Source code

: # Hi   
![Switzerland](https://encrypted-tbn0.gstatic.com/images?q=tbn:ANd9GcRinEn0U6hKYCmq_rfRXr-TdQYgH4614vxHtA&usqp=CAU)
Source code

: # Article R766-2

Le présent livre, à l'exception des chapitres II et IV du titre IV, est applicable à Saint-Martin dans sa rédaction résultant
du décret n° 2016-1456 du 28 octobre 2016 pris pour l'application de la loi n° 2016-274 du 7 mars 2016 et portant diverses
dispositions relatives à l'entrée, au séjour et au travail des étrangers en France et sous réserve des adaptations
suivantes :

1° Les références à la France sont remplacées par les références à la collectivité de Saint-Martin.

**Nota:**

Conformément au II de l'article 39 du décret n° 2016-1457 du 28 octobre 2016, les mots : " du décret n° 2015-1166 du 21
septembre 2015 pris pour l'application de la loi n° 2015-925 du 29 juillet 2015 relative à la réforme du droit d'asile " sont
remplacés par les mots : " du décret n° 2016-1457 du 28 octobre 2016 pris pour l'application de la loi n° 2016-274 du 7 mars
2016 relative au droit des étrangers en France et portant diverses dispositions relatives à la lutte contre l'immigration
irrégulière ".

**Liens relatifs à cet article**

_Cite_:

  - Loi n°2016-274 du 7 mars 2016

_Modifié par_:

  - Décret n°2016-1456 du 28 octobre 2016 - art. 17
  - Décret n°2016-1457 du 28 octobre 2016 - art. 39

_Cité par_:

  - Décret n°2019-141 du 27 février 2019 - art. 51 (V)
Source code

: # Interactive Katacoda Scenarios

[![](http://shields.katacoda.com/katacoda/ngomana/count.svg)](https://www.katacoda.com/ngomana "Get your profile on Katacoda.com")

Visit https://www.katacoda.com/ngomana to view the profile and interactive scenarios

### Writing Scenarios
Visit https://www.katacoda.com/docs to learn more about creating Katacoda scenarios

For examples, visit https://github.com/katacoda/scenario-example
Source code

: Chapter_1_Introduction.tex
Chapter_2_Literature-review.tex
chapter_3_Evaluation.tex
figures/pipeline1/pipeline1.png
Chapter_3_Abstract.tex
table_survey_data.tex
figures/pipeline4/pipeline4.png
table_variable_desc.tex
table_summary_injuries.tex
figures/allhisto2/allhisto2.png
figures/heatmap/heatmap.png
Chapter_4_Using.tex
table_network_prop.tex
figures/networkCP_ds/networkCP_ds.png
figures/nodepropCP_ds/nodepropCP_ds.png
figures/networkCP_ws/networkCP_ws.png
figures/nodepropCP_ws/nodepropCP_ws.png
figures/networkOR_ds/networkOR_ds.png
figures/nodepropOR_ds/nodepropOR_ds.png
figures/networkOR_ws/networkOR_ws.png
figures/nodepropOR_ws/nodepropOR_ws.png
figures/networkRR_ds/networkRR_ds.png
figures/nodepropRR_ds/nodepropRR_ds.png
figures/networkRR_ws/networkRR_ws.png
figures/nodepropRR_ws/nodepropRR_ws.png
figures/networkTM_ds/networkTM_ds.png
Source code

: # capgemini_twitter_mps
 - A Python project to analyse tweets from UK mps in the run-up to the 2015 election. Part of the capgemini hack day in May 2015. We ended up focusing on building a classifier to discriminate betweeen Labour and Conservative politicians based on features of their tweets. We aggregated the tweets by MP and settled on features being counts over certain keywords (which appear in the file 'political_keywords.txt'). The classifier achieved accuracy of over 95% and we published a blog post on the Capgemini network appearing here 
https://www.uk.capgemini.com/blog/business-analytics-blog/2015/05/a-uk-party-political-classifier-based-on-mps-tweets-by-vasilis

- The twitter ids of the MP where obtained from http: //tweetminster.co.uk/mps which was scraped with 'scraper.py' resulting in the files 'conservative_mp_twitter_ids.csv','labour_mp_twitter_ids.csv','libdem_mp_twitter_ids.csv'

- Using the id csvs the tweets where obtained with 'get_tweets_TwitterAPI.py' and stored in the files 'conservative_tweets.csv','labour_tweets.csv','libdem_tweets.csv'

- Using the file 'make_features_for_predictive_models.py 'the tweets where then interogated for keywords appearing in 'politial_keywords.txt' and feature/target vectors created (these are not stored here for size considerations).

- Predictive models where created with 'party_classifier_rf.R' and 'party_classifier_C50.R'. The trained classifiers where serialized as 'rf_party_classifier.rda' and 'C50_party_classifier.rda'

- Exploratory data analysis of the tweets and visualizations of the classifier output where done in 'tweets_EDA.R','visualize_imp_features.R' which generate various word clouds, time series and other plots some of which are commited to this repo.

▶ [What you will do] Scan the listing above for the line that has "chapter_3_Evaluation.tex", then copy exactly from that line through the line that has "figures/networkRR_ws/networkRR_ws.png".

▶ [Task answer]
chapter_3_Evaluation.tex
figures/pipeline1/pipeline1.png
Chapter_3_Abstract.tex
table_survey_data.tex
figures/pipeline4/pipeline4.png
table_variable_desc.tex
table_summary_injuries.tex
figures/allhisto2/allhisto2.png
figures/heatmap/heatmap.png
Chapter_4_Using.tex
table_network_prop.tex
figures/networkCP_ds/networkCP_ds.png
figures/nodepropCP_ds/nodepropCP_ds.png
figures/networkCP_ws/networkCP_ws.png
figures/nodepropCP_ws/nodepropCP_ws.png
figures/networkOR_ds/networkOR_ds.png
figures/nodepropOR_ds/nodepropOR_ds.png
figures/networkOR_ws/networkOR_ws.png
figures/nodepropOR_ws/nodepropOR_ws.png
figures/networkRR_ds/networkRR_ds.png
figures/nodepropRR_ds/nodepropRR_ds.png
figures/networkRR_ws/networkRR_ws.png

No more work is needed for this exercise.